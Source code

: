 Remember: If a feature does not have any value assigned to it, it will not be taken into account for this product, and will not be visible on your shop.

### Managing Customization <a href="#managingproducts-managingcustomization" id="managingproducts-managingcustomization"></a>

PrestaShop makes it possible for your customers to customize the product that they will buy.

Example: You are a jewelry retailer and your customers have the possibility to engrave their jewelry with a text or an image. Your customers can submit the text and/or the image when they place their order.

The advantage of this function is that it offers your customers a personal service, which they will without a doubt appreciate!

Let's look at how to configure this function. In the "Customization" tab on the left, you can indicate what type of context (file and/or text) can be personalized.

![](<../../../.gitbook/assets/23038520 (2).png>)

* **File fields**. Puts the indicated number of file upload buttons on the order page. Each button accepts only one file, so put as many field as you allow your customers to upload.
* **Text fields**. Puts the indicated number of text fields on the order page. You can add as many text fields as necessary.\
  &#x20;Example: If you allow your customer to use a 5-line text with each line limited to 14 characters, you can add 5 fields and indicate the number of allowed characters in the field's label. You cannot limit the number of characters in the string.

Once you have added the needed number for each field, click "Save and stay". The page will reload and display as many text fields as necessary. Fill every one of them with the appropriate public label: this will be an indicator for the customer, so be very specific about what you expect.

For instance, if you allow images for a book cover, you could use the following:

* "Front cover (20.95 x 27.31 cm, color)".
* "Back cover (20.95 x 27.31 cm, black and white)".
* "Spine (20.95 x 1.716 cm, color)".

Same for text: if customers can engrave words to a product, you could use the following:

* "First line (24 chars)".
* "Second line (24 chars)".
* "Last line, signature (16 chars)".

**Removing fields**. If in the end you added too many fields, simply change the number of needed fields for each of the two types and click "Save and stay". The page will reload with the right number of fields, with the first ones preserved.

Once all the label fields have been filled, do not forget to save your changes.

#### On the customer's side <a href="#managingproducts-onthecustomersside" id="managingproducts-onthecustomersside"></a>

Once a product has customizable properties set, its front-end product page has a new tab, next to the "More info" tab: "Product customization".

> PROBLEM DESCRIPTION:
Return exactly the lines from the beginning of the data above through the one containing "The advantage of", please. Include both end lines and add nothing else.

> ANSWER TO THIS PROBLEM:
Source code

: Remember: If a feature does not have any value assigned to it, it will not be taken into account for this product, and will not be visible on your shop.

### Managing Customization <a href="#managingproducts-managingcustomization" id="managingproducts-managingcustomization"></a>

PrestaShop makes it possible for your customers to customize the product that they will buy.

Example: You are a jewelry retailer and your customers have the possibility to engrave their jewelry with a text or an image. Your customers can submit the text and/or the image when they place their order.

The advantage of this function is that it offers your customers a personal service, which they will without a doubt appreciate!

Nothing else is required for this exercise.